#### What to do:
Exactly as written, print out each entry in the data, with no pictures.

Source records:

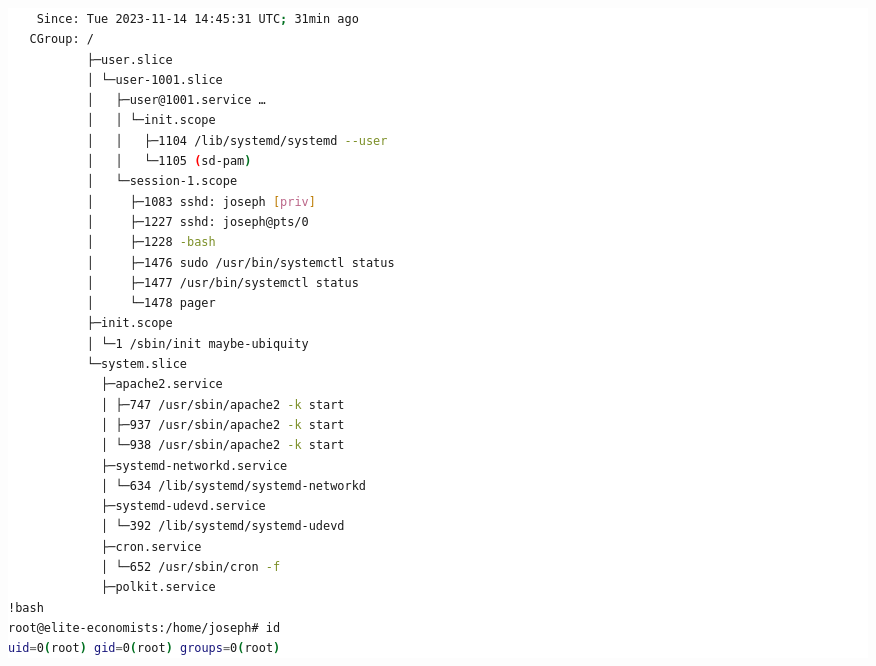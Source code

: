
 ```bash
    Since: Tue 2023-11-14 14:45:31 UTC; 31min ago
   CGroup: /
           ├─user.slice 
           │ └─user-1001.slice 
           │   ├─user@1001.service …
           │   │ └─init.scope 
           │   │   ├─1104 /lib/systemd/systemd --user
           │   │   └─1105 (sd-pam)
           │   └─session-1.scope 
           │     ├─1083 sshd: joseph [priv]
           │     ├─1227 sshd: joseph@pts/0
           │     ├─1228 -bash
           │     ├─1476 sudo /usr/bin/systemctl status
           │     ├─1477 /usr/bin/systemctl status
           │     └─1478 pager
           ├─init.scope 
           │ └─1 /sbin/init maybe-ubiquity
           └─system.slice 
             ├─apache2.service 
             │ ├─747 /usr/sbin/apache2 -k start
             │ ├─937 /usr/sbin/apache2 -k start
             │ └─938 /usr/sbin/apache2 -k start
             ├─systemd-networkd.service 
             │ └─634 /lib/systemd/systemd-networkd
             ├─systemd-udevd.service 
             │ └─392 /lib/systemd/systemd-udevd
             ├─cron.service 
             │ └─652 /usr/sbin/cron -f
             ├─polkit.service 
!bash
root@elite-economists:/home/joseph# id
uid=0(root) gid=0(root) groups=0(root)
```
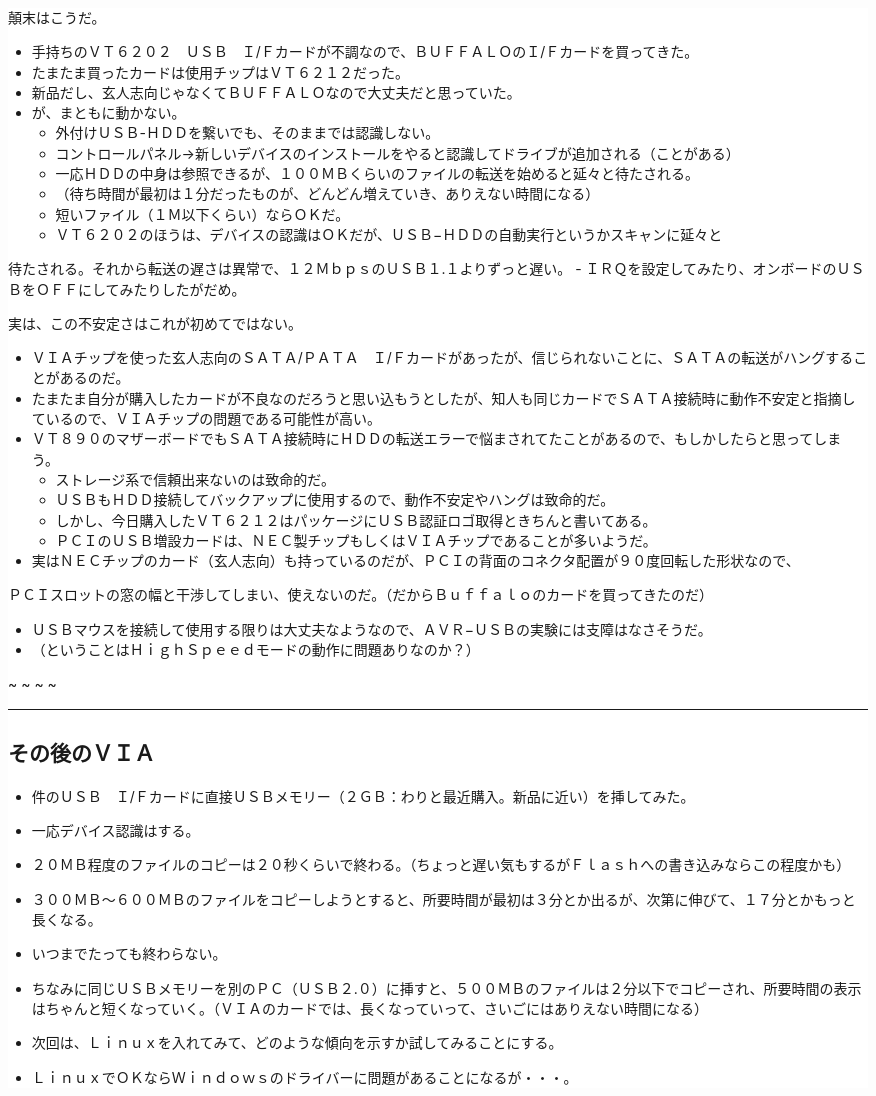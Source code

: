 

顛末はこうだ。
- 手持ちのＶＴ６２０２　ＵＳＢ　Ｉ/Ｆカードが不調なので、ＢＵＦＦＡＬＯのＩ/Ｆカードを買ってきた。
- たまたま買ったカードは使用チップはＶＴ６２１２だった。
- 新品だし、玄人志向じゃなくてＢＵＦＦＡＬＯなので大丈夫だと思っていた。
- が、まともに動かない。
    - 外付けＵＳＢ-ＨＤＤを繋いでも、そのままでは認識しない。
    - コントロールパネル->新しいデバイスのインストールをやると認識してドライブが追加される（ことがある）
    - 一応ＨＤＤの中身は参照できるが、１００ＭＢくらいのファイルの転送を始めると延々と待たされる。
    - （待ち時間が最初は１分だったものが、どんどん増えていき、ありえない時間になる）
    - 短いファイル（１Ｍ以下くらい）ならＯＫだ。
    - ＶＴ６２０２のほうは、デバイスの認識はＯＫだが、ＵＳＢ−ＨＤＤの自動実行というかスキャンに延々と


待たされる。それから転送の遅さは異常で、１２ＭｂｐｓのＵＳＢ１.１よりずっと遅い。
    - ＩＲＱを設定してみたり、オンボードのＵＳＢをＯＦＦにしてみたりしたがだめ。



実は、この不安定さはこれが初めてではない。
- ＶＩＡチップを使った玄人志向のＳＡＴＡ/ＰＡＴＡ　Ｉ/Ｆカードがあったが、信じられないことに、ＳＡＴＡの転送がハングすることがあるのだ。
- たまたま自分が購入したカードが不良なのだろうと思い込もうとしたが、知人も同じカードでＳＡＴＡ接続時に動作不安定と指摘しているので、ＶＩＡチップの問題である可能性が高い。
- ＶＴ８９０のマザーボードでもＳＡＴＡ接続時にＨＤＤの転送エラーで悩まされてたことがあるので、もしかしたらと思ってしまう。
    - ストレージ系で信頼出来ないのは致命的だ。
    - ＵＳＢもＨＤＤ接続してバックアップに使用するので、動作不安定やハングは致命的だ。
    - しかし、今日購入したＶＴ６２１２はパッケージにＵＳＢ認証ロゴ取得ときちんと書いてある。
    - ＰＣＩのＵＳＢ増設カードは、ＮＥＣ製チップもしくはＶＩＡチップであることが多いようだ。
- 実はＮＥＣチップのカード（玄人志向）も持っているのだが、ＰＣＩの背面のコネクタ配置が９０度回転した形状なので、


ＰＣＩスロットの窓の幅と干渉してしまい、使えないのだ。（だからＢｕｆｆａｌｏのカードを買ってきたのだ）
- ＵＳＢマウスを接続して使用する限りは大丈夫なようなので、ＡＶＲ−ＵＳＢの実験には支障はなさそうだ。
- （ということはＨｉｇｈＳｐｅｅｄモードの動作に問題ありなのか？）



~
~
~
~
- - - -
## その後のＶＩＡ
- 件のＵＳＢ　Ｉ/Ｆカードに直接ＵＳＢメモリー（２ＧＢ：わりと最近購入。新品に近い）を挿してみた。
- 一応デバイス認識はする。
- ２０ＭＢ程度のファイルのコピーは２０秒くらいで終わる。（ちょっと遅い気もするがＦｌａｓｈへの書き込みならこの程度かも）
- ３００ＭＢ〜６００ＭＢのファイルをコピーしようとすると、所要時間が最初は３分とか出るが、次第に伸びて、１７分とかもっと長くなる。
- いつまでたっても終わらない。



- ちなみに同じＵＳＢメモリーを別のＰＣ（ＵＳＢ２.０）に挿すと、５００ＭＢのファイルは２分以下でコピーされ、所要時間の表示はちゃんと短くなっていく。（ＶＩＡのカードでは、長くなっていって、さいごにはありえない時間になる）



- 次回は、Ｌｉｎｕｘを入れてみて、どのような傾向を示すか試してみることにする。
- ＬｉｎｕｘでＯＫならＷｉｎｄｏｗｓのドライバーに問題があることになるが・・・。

#### Task response:
Source code

:
 ```bash
    Since: Tue 2023-11-14 14:45:31 UTC; 31min ago
   CGroup: /
           ├─user.slice 
           │ └─user-1001.slice 
           │   ├─user@1001.service …
           │   │ └─init.scope 
           │   │   ├─1104 /lib/systemd/systemd --user
           │   │   └─1105 (sd-pam)
           │   └─session-1.scope 
           │     ├─1083 sshd: joseph [priv]
           │     ├─1227 sshd: joseph@pts/0
           │     ├─1228 -bash
           │     ├─1476 sudo /usr/bin/systemctl status
           │     ├─1477 /usr/bin/systemctl status
           │     └─1478 pager
           ├─init.scope 
           │ └─1 /sbin/init maybe-ubiquity
           └─system.slice 
             ├─apache2.service 
             │ ├─747 /usr/sbin/apache2 -k start
             │ ├─937 /usr/sbin/apache2 -k start
             │ └─938 /usr/sbin/apache2 -k start
             ├─systemd-networkd.service 
             │ └─634 /lib/systemd/systemd-networkd
             ├─systemd-udevd.service 
             │ └─392 /lib/systemd/systemd-udevd
             ├─cron.service 
             │ └─652 /usr/sbin/cron -f
             ├─polkit.service 
!bash
root@elite-economists:/home/joseph# id
uid=0(root) gid=0(root) groups=0(root)
```
Source code

: 

顛末はこうだ。
- 手持ちのＶＴ６２０２　ＵＳＢ　Ｉ/Ｆカードが不調なので、ＢＵＦＦＡＬＯのＩ/Ｆカードを買ってきた。
- たまたま買ったカードは使用チップはＶＴ６２１２だった。
- 新品だし、玄人志向じゃなくてＢＵＦＦＡＬＯなので大丈夫だと思っていた。
- が、まともに動かない。
    - 外付けＵＳＢ-ＨＤＤを繋いでも、そのままでは認識しない。
    - コントロールパネル->新しいデバイスのインストールをやると認識してドライブが追加される（ことがある）
    - 一応ＨＤＤの中身は参照できるが、１００ＭＢくらいのファイルの転送を始めると延々と待たされる。
    - （待ち時間が最初は１分だったものが、どんどん増えていき、ありえない時間になる）
    - 短いファイル（１Ｍ以下くらい）ならＯＫだ。
    - ＶＴ６２０２のほうは、デバイスの認識はＯＫだが、ＵＳＢ−ＨＤＤの自動実行というかスキャンに延々と


待たされる。それから転送の遅さは異常で、１２ＭｂｐｓのＵＳＢ１.１よりずっと遅い。
    - ＩＲＱを設定してみたり、オンボードのＵＳＢをＯＦＦにしてみたりしたがだめ。



実は、この不安定さはこれが初めてではない。
- ＶＩＡチップを使った玄人志向のＳＡＴＡ/ＰＡＴＡ　Ｉ/Ｆカードがあったが、信じられないことに、ＳＡＴＡの転送がハングすることがあるのだ。
- たまたま自分が購入したカードが不良なのだろうと思い込もうとしたが、知人も同じカードでＳＡＴＡ接続時に動作不安定と指摘しているので、ＶＩＡチップの問題である可能性が高い。
- ＶＴ８９０のマザーボードでもＳＡＴＡ接続時にＨＤＤの転送エラーで悩まされてたことがあるので、もしかしたらと思ってしまう。
    - ストレージ系で信頼出来ないのは致命的だ。
    - ＵＳＢもＨＤＤ接続してバックアップに使用するので、動作不安定やハングは致命的だ。
    - しかし、今日購入したＶＴ６２１２はパッケージにＵＳＢ認証ロゴ取得ときちんと書いてある。
    - ＰＣＩのＵＳＢ増設カードは、ＮＥＣ製チップもしくはＶＩＡチップであることが多いようだ。
- 実はＮＥＣチップのカード（玄人志向）も持っているのだが、ＰＣＩの背面のコネクタ配置が９０度回転した形状なので、


ＰＣＩスロットの窓の幅と干渉してしまい、使えないのだ。（だからＢｕｆｆａｌｏのカードを買ってきたのだ）
- ＵＳＢマウスを接続して使用する限りは大丈夫なようなので、ＡＶＲ−ＵＳＢの実験には支障はなさそうだ。
- （ということはＨｉｇｈＳｐｅｅｄモードの動作に問題ありなのか？）



~
~
~
~
- - - -
## その後のＶＩＡ
- 件のＵＳＢ　Ｉ/Ｆカードに直接ＵＳＢメモリー（２ＧＢ：わりと最近購入。新品に近い）を挿してみた。
- 一応デバイス認識はする。
- ２０ＭＢ程度のファイルのコピーは２０秒くらいで終わる。（ちょっと遅い気もするがＦｌａｓｈへの書き込みならこの程度かも）
- ３００ＭＢ〜６００ＭＢのファイルをコピーしようとすると、所要時間が最初は３分とか出るが、次第に伸びて、１７分とかもっと長くなる。
- いつまでたっても終わらない。



- ちなみに同じＵＳＢメモリーを別のＰＣ（ＵＳＢ２.０）に挿すと、５００ＭＢのファイルは２分以下でコピーされ、所要時間の表示はちゃんと短くなっていく。（ＶＩＡのカードでは、長くなっていって、さいごにはありえない時間になる）



- 次回は、Ｌｉｎｕｘを入れてみて、どのような傾向を示すか試してみることにする。
- ＬｉｎｕｘでＯＫならＷｉｎｄｏｗｓのドライバーに問題があることになるが・・・。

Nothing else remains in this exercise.